=== Exercise requirements ===
Only a slice of the listing below is wanted. Retype the lines from the one containing "community project consistency" through the one containing "- **IML filename:**", exactly, both ends included.

=== Available data ===
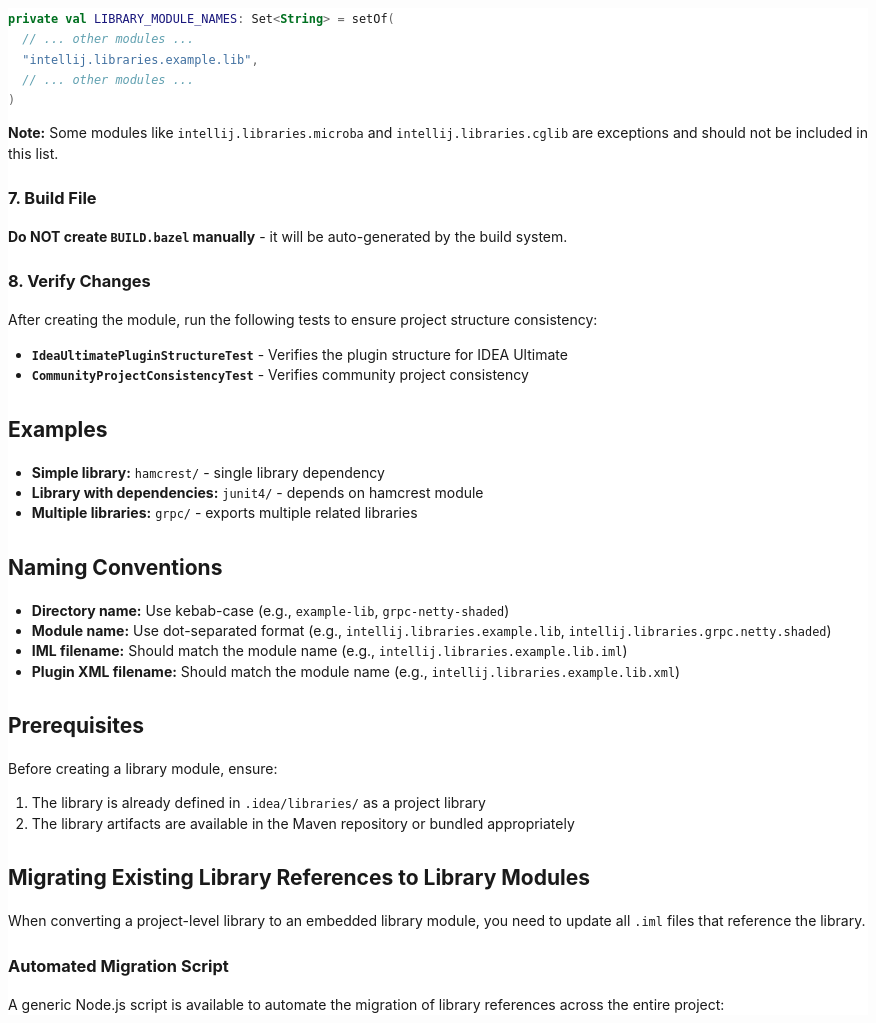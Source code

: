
 ```kotlin
private val LIBRARY_MODULE_NAMES: Set<String> = setOf(
  // ... other modules ...
  "intellij.libraries.example.lib",
  // ... other modules ...
)
```

**Note:** Some modules like `intellij.libraries.microba` and `intellij.libraries.cglib` are exceptions and should not be included in this list.

### 7. Build File

**Do NOT create `BUILD.bazel` manually** - it will be auto-generated by the build system.

### 8. Verify Changes

After creating the module, run the following tests to ensure project structure consistency:

- **`IdeaUltimatePluginStructureTest`** - Verifies the plugin structure for IDEA Ultimate
- **`CommunityProjectConsistencyTest`** - Verifies community project consistency

## Examples

- **Simple library:** `hamcrest/` - single library dependency
- **Library with dependencies:** `junit4/` - depends on hamcrest module
- **Multiple libraries:** `grpc/` - exports multiple related libraries

## Naming Conventions

- **Directory name:** Use kebab-case (e.g., `example-lib`, `grpc-netty-shaded`)
- **Module name:** Use dot-separated format (e.g., `intellij.libraries.example.lib`, `intellij.libraries.grpc.netty.shaded`)
- **IML filename:** Should match the module name (e.g., `intellij.libraries.example.lib.iml`)
- **Plugin XML filename:** Should match the module name (e.g., `intellij.libraries.example.lib.xml`)

## Prerequisites

Before creating a library module, ensure:
1. The library is already defined in `.idea/libraries/` as a project library
2. The library artifacts are available in the Maven repository or bundled appropriately

## Migrating Existing Library References to Library Modules

When converting a project-level library to an embedded library module, you need to update all `.iml` files that reference the library.

### Automated Migration Script

A generic Node.js script is available to automate the migration of library references across the entire project:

=== Answer below ===
- **`CommunityProjectConsistencyTest`** - Verifies community project consistency

## Examples

- **Simple library:** `hamcrest/` - single library dependency
- **Library with dependencies:** `junit4/` - depends on hamcrest module
- **Multiple libraries:** `grpc/` - exports multiple related libraries

## Naming Conventions

- **Directory name:** Use kebab-case (e.g., `example-lib`, `grpc-netty-shaded`)
- **Module name:** Use dot-separated format (e.g., `intellij.libraries.example.lib`, `intellij.libraries.grpc.netty.shaded`)
- **IML filename:** Should match the module name (e.g., `intellij.libraries.example.lib.iml`)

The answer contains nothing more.